▶ Problem: For this exercise, output the line holding "17.06.2024 | 24.06.2024 |" and all subsequent lines of the entries below, unchanged, up to and including the last.

Entries taken from a collection:
◆ ◆ ◆ ◆ ◆ ◆ ◆

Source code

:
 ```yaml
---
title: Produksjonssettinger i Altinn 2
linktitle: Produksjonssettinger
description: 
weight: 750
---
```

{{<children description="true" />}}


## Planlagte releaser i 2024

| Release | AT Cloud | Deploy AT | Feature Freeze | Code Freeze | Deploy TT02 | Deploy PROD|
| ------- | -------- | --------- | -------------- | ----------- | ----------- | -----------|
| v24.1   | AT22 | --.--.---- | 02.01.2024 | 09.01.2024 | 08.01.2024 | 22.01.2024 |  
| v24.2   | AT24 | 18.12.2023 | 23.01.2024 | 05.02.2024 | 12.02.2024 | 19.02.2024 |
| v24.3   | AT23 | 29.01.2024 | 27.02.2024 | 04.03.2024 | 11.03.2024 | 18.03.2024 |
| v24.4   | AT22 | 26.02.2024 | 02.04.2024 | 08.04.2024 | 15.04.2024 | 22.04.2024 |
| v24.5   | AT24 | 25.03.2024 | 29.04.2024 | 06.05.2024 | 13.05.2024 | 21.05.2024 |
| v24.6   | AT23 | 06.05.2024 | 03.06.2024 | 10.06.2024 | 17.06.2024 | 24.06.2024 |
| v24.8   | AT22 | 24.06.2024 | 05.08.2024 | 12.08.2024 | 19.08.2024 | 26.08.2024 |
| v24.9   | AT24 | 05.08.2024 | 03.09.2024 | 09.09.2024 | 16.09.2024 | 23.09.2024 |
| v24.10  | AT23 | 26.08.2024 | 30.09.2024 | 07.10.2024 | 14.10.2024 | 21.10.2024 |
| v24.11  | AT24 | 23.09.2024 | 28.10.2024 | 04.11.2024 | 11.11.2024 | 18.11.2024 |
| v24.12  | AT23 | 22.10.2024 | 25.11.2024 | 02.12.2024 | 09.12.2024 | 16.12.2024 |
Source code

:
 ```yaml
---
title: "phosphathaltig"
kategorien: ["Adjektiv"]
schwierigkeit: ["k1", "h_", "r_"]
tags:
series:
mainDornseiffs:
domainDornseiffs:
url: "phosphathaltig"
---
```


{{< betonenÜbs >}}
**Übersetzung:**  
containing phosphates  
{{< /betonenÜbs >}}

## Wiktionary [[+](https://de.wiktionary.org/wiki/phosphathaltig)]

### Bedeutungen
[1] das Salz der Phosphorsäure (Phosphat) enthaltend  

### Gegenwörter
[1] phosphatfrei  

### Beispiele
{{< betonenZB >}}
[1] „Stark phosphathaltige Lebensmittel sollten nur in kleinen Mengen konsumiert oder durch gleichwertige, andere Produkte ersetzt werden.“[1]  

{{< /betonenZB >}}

◆ ◆ ◆ ◆ ◆ ◆ ◆

▶ Exercise solution:
| v24.6   | AT23 | 06.05.2024 | 03.06.2024 | 10.06.2024 | 17.06.2024 | 24.06.2024 |
| v24.8   | AT22 | 24.06.2024 | 05.08.2024 | 12.08.2024 | 19.08.2024 | 26.08.2024 |
| v24.9   | AT24 | 05.08.2024 | 03.09.2024 | 09.09.2024 | 16.09.2024 | 23.09.2024 |
| v24.10  | AT23 | 26.08.2024 | 30.09.2024 | 07.10.2024 | 14.10.2024 | 21.10.2024 |
| v24.11  | AT24 | 23.09.2024 | 28.10.2024 | 04.11.2024 | 11.11.2024 | 18.11.2024 |
| v24.12  | AT23 | 22.10.2024 | 25.11.2024 | 02.12.2024 | 09.12.2024 | 16.12.2024 |
Source code

:
 ```yaml
---
title: "phosphathaltig"
kategorien: ["Adjektiv"]
schwierigkeit: ["k1", "h_", "r_"]
tags:
series:
mainDornseiffs:
domainDornseiffs:
url: "phosphathaltig"
---
```


{{< betonenÜbs >}}
**Übersetzung:**  
containing phosphates  
{{< /betonenÜbs >}}

## Wiktionary [[+](https://de.wiktionary.org/wiki/phosphathaltig)]

### Bedeutungen
[1] das Salz der Phosphorsäure (Phosphat) enthaltend  

### Gegenwörter
[1] phosphatfrei  

### Beispiele
{{< betonenZB >}}
[1] „Stark phosphathaltige Lebensmittel sollten nur in kleinen Mengen konsumiert oder durch gleichwertige, andere Produkte ersetzt werden.“[1]  

{{< /betonenZB >}}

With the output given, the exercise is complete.